After being stuck in New Zealand for more than a year, the New Zealand sailors Peter Burling and Blair Tuke are facing the next four months offshore.
Just a couple of weeks after defending the America's Cup, the Olympic champions head overseas today with the prospect that they won't return until after the Tokyo Olympics.
It's been a hectic time for the pair who played a key role in the success of Team New Zealand on the Hauraki Gulf, are just months away from defending their Olympic 49er title but before that will guide a New Zealand teams debut in the Sail GP series.

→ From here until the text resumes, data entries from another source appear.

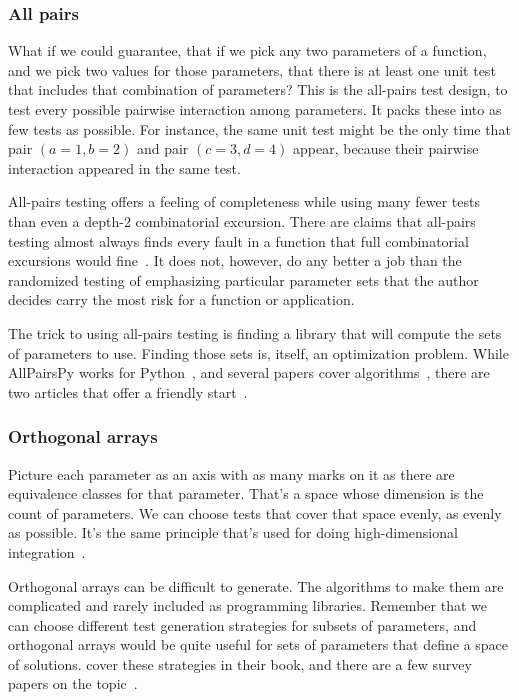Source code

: \documentclass[fleqn,10pt]{olplainarticle}
\begin{document}
\subsubsection{All pairs}

What if we could guarantee, that if we pick any two parameters
of a function, and we pick two values for those parameters,
that there is at least one unit test that includes that combination
of parameters? This is the all-pairs test design, to test
every possible pairwise interaction among parameters.
It packs these into as few tests as possible. For instance,
the same unit test might be the only time that pair
$(a=1, b=2)$ and pair $(c=3, d=4)$ appear, because their
pairwise interaction appeared in the same test.

All-pairs testing offers a feeling of completeness while
using many fewer tests than even a depth-2 combinatorial
excursion. There are claims that all-pairs testing almost
always finds every fault in a function that full combinatorial
excursions would fine~\citep{Pairwise}. It does not, however,
do any better a job than the randomized testing of emphasizing
particular parameter sets that the author decides carry
the most risk for a function or application.

The trick to using all-pairs testing is finding a library
that will compute the sets of parameters to use. Finding
those sets is, itself, an optimization problem.
While AllPairsPy works for Python~\citep{allpairspy},
and several papers cover algorithms~\citep{tung2000automating,pezze2008},
there are two articles that offer a friendly start~\citep{blass2002,czerwoka2006}.


\subsubsection{Orthogonal arrays}

Picture each parameter as an axis with as many marks
on it as there are equivalence classes for that parameter.
That's a space whose dimension is the count of parameters.
We can choose tests that cover that space evenly, as evenly
as possible. It's the same principle that's used for doing
high-dimensional integration~\citep{Owen1992}.

Orthogonal arrays can
be difficult to generate. The algorithms to make them
are complicated and rarely included as programming libraries.
Remember that we can choose different test generation strategies
for subsets of parameters, and orthogonal arrays would be
quite useful for sets of parameters that define a space of
solutions.
\citet{petke2015practical} cover these strategies in their book,
and there are a few survey papers on the topic~\citep{grindal2005,nie2011survey,khalsa2014orchestrated}.
\end{document}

"I guess with Covid and the Olympics being postponed we always knew this was going to be a busy time for us, it would have been great to have had another couple of weeks off but in saying that we have a big challenge in front of us and it's not hard to get motivated to get back on the boat."

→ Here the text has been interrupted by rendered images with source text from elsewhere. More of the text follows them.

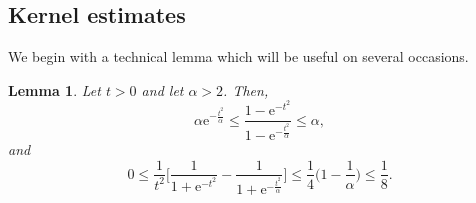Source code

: \documentclass[a4paper,oneside,10pt]{amsproc}
\theoremstyle{plain}
\newtheorem{lemma}{Lemma}
\theoremstyle{remark}
\theoremstyle{definition}
\renewcommand{\leq}{\leqslant}
\renewcommand{\leq}{\leqslant}
\newcommand{\e}{\mathrm{e}} %
\renewcommand{\leq}{\leqslant}%
\begin{document}
\subsection{Kernel estimates}
We begin with a technical lemma which will be useful on several
occasions.
\begin{lemma}\label{lem:Time-part-Mehler-time-transform}
  Let $t > 0$ and let $\alpha > 2$. Then,
  \begin{equation}
    \label{eq:Time-part-Mehler-time-transform-1}
    \alpha \e^{-\frac{t^2}{\alpha}} \leq \frac{1 - \e^{-t^2}}{1 -
      \e^{-\frac{t^2}{\alpha}}} \leq \alpha,
  \end{equation}
  and
  \begin{equation}
    \label{eq:Time-part-Mehler-time-transform-2}
       0 \leq \frac1{t^2} \biggl[\frac{1}{1 + \e^{-t^2}} - \frac{1}{1 +
         \e^{-\frac{t^2}{\alpha}}} \biggr] \leq \frac{1}{4} \biggl(1 -
       \frac1\alpha \biggr) \leq \frac18.
  \end{equation}
\end{lemma}
\end{document}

Burling and Tuke have dominated the Olympic 49er class over the past eight year, winning seven world title and Olympic gold in Rio in 2016.
A week after their America's Cup success the pair managed to get back into the 49er at their training base at Tutakaka in Northland.
While they didn't do a lot of days of sailing, Tuke says they did enough to get the feel back in the boat.
"It's certainly been a whirlwind few weeks, the Cup racing was amazing, just awesome memories, so since then it's been quite busy for Sail GP and Olympic preparations."
It's going to be just as busy through until August with Burling and Tuke competing in next week's opening round of Sail GP in Bermuda, they'll then head to Spain to go into an Olympic preparation camp, compete in another SailGP event in Italy and then go into countdown for Tokyo.
Tuke says time on the water and getting comfotable in the 49er again will certainly help but its competition that makes the difference.
Their last competition in the Olympic class boat was the World Championships in Melbourne in February 2020.
"It's quite strange because none of the other top nations have been racing either because of Covid so we'll try and make the most of some racing in Spain with 10 or 15 other boats and get back into it that way."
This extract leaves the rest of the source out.